Iniziative per ridurre la dipendenza da paesi terzi
Nel comunicato stampa è scritto che l’Europa è ancora fortemente dipendente da fornitori esterni per le tecnologie digitali fondamentali. L’obiettivo delle iniziative è ridurre le dipendenze strutturali, rafforzare l’autonomia digitale e contribuire a costruire un futuro digitale più sostenibile. Ci sarà quindi più scelta per imprese, cittadini e pubbliche amministrazioni.
Chips Act 2.0
Il Chips Act del 2023 doveva consentire un aumento della capacità produttiva per raggiungere una quota di mercato del 20% entro il 2030. A distanza di quasi tre anni, in Europa viene prodotto meno del 10% dei chip.
Gli obiettivi del Chips Act 2.0 sono: migliorare le condizioni per gli investimenti (ad esempio rilasciando i permessi entro 12 mesi), stimolare la domanda di chip (ad esempio produrre chip necessari all’industria), rafforzare la catena di fornitura (ad esempio tramite aiuti di Stato per progetti) e incrementare la resilienza in caso di riduzione delle forniture.
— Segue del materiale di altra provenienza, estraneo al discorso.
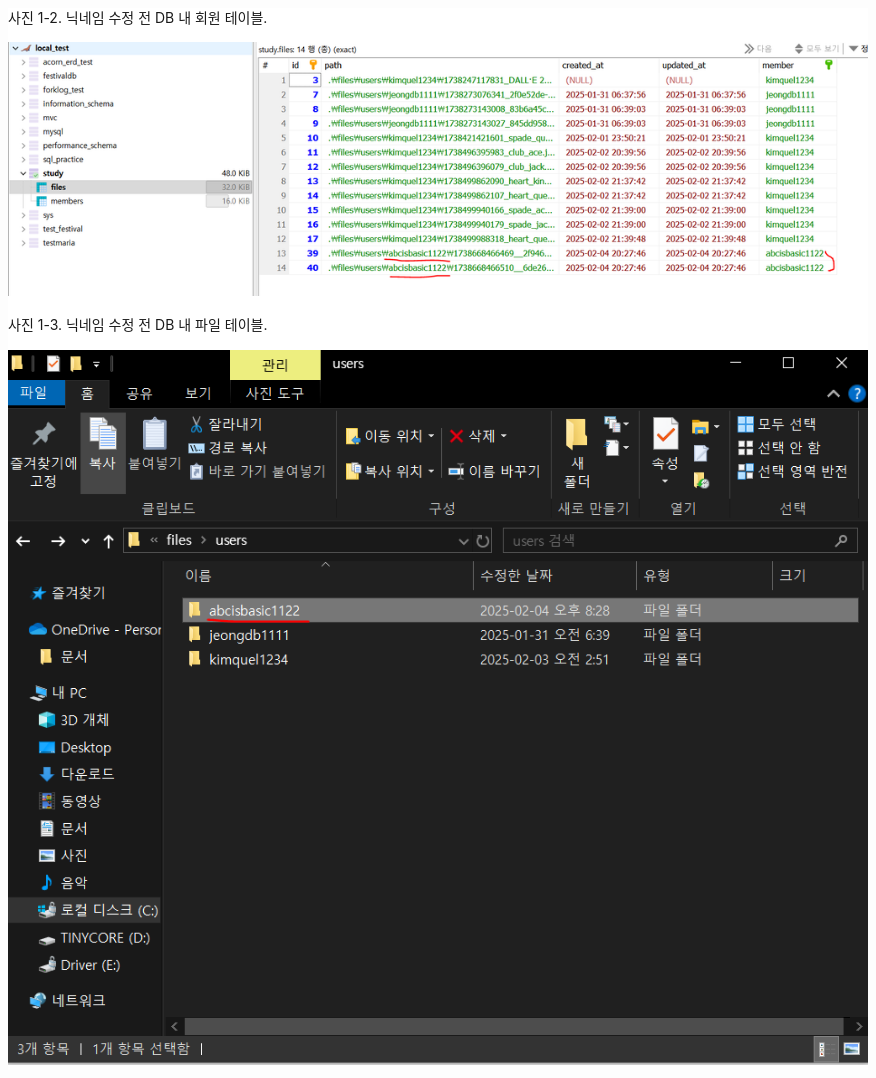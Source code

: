 사진 1-2. 닉네임 수정 전 DB 내 회원 테이블.

![사진 1-3. 닉네임 수정 전 DB 내 파일 테이블.](/images/2025-02-04/Spring-Boot-%ED%8C%8C%EC%9D%BC%20%EC%97%85%EB%A1%9C%EB%93%9C%20%EB%B0%8F%20%EB%8B%A4%EC%9A%B4%EB%A1%9C%EB%93%9C%20-%20%ED%9A%8C%EC%9B%90%20%EC%A0%95%EB%B3%B4%EC%99%80%20%EC%97%B0%EA%B3%84/3.png)

사진 1-3. 닉네임 수정 전 DB 내 파일 테이블.

![사진 1-4. 닉네임 수정 전 로컬 서버 파일 디렉토리 모습.](/images/2025-02-04/Spring-Boot-%ED%8C%8C%EC%9D%BC%20%EC%97%85%EB%A1%9C%EB%93%9C%20%EB%B0%8F%20%EB%8B%A4%EC%9A%B4%EB%A1%9C%EB%93%9C%20-%20%ED%9A%8C%EC%9B%90%20%EC%A0%95%EB%B3%B4%EC%99%80%20%EC%97%B0%EA%B3%84/4.png)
Cloud and AI Development Act
Il Cloud and AI Development Act (CADA) è collegato al Chips Act 2.0, in quanto è aumentata la richiesta di chip e delle risorse cloud per l’intelligenza artificiale. I tre obiettivi principali del CADA sono: supportare lo sviluppo di tecnologie AI e cloud, triplicare la capacità dei data center entro 5-7 anni e ridurre la dipendenza dai servizi cloud non europei (Amazon Web Services, Microsoft Azure e Google Cloud).
Open Source Strategy
L’obiettivo della Open Source Strategy è ridurre la dipendenza dai software proprietari non europei, incrementando l’uso di soluzioni open source in diversi settori, tra cui intelligenza artificiale, cloud, Internet e sicurezza informatica. I software open source dovrebbero essere utilizzati dalle aziende e nella pubblica amministrazione.
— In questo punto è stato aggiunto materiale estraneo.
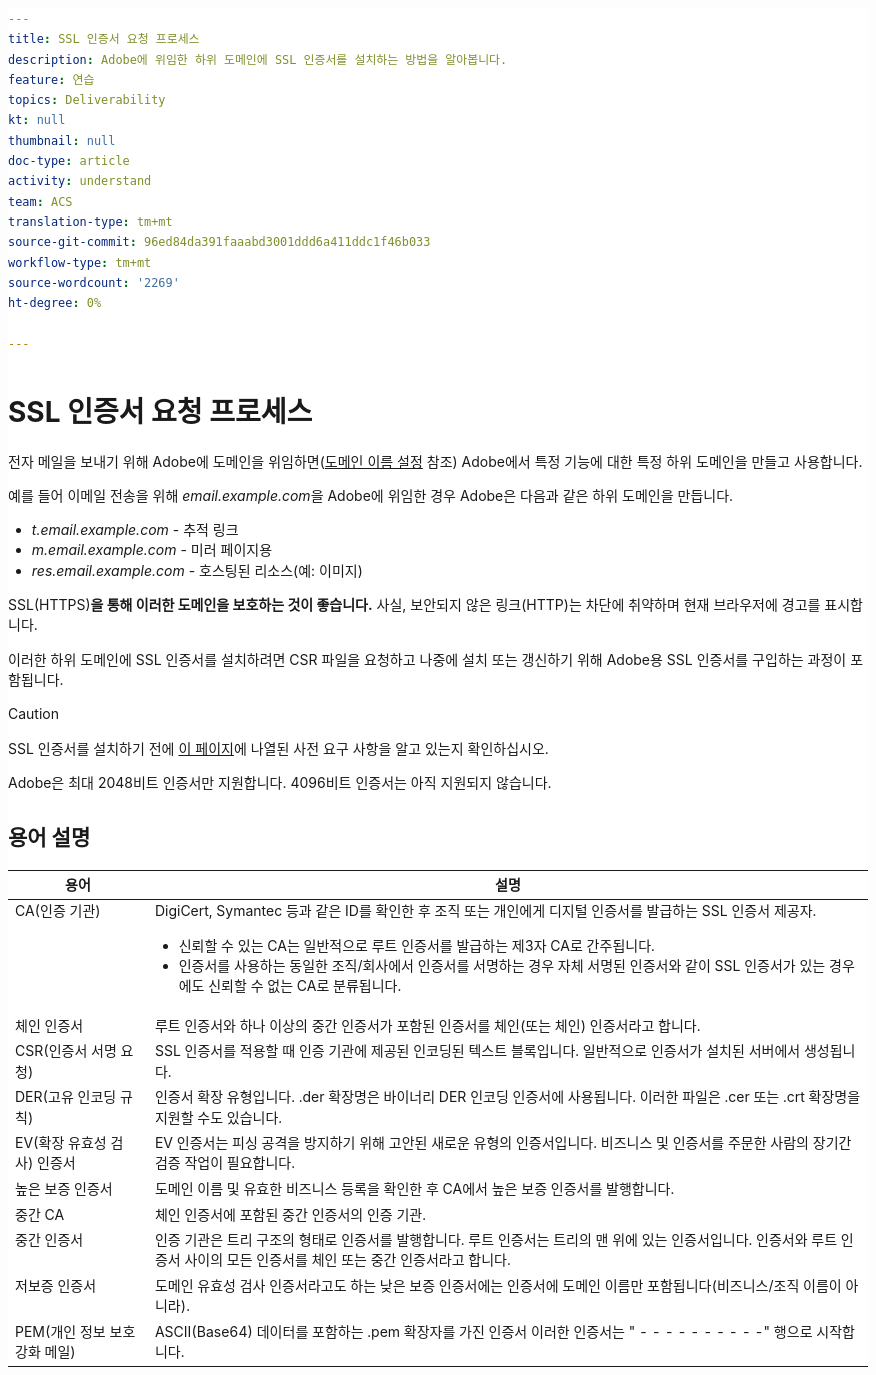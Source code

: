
 ```yaml
---
title: SSL 인증서 요청 프로세스
description: Adobe에 위임한 하위 도메인에 SSL 인증서를 설치하는 방법을 알아봅니다.
feature: 연습
topics: Deliverability
kt: null
thumbnail: null
doc-type: article
activity: understand
team: ACS
translation-type: tm+mt
source-git-commit: 96ed84da391faaabd3001ddd6a411ddc1f46b033
workflow-type: tm+mt
source-wordcount: '2269'
ht-degree: 0%

---
```



# SSL 인증서 요청 프로세스

전자 메일을 보내기 위해 Adobe에 도메인을 위임하면([도메인 이름 설정](/help/putting-it-in-practice/ac-domain-name-setup.md) 참조) Adobe에서 특정 기능에 대한 특정 하위 도메인을 만들고 사용합니다.

예를 들어 이메일 전송을 위해 *email.example.com*&#x200B;을 Adobe에 위임한 경우 Adobe은 다음과 같은 하위 도메인을 만듭니다.
* *t.email.example.com*  - 추적 링크
* *m.email.example.com*  - 미러 페이지용
* *res.email.example.com*  - 호스팅된 리소스(예: 이미지)

SSL(HTTPS)**을 통해 이러한 도메인을 보호하는 것이 좋습니다.** 사실, 보안되지 않은 링크(HTTP)는 차단에 취약하며 현재 브라우저에 경고를 표시합니다.

이러한 하위 도메인에 SSL 인증서를 설치하려면 CSR 파일을 요청하고 나중에 설치 또는 갱신하기 위해 Adobe용 SSL 인증서를 구입하는 과정이 포함됩니다.

>[!CAUTION]
>
>SSL 인증서를 설치하기 전에 [이 페이지](https://experienceleague.adobe.com/docs/control-panel/using/subdomains-and-certificates/renewing-subdomain-certificate.html#installing-ssl-certificate)에 나열된 사전 요구 사항을 알고 있는지 확인하십시오.
>
>Adobe은 최대 2048비트 인증서만 지원합니다. 4096비트 인증서는 아직 지원되지 않습니다.

## 용어 설명

| 용어 | 설명 |
|--- |--- |
| CA(인증 기관) | DigiCert, Symantec 등과 같은 ID를 확인한 후 조직 또는 개인에게 디지털 인증서를 발급하는 SSL 인증서 제공자.<ul><li>신뢰할 수 있는 CA는 일반적으로 루트 인증서를 발급하는 제3자 CA로 간주됩니다.</li><li>인증서를 사용하는 동일한 조직/회사에서 인증서를 서명하는 경우 자체 서명된 인증서와 같이 SSL 인증서가 있는 경우에도 신뢰할 수 없는 CA로 분류됩니다.</li></ul> |
| 체인 인증서 | 루트 인증서와 하나 이상의 중간 인증서가 포함된 인증서를 체인(또는 체인) 인증서라고 합니다. |
| CSR(인증서 서명 요청) | SSL 인증서를 적용할 때 인증 기관에 제공된 인코딩된 텍스트 블록입니다. 일반적으로 인증서가 설치된 서버에서 생성됩니다. |
| DER(고유 인코딩 규칙) | 인증서 확장 유형입니다. .der 확장명은 바이너리 DER 인코딩 인증서에 사용됩니다. 이러한 파일은 .cer 또는 .crt 확장명을 지원할 수도 있습니다. |
| EV(확장 유효성 검사) 인증서 | EV 인증서는 피싱 공격을 방지하기 위해 고안된 새로운 유형의 인증서입니다. 비즈니스 및 인증서를 주문한 사람의 장기간 검증 작업이 필요합니다. |
| 높은 보증 인증서 | 도메인 이름 및 유효한 비즈니스 등록을 확인한 후 CA에서 높은 보증 인증서를 발행합니다. |
| 중간 CA | 체인 인증서에 포함된 중간 인증서의 인증 기관. |
| 중간 인증서 | 인증 기관은 트리 구조의 형태로 인증서를 발행합니다. 루트 인증서는 트리의 맨 위에 있는 인증서입니다. 인증서와 루트 인증서 사이의 모든 인증서를 체인 또는 중간 인증서라고 합니다. |
| 저보증 인증서 | 도메인 유효성 검사 인증서라고도 하는 낮은 보증 인증서에는 인증서에 도메인 이름만 포함됩니다(비즈니스/조직 이름이 아니라). |
| PEM(개인 정보 보호 강화 메일) | ASCII(Base64) 데이터를 포함하는 .pem 확장자를 가진 인증서 이러한 인증서는 &quot; - - - - - - - - - -&quot; 행으로 시작합니다. |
Strategic Roadmap for Digitalisation and AI in Energy
Infine, la Strategic Roadmap for Digitalisation and AI in Energy prevede la digitalizzazione e l’uso dell’AI nel settore dell’energia. La roadmap copre tre aspetti principali: integrazione dei data center nei sistemi energetici, incremento delle soluzioni AI e digitali, semplificazione dello scambio dei dati energetici tra i paesi europei.
Le due proposte legislative (Chips Act 2.0 e Cloud and AI Development Act) devono ovviamente essere esaminate e approvate da Parlamento e Consiglio.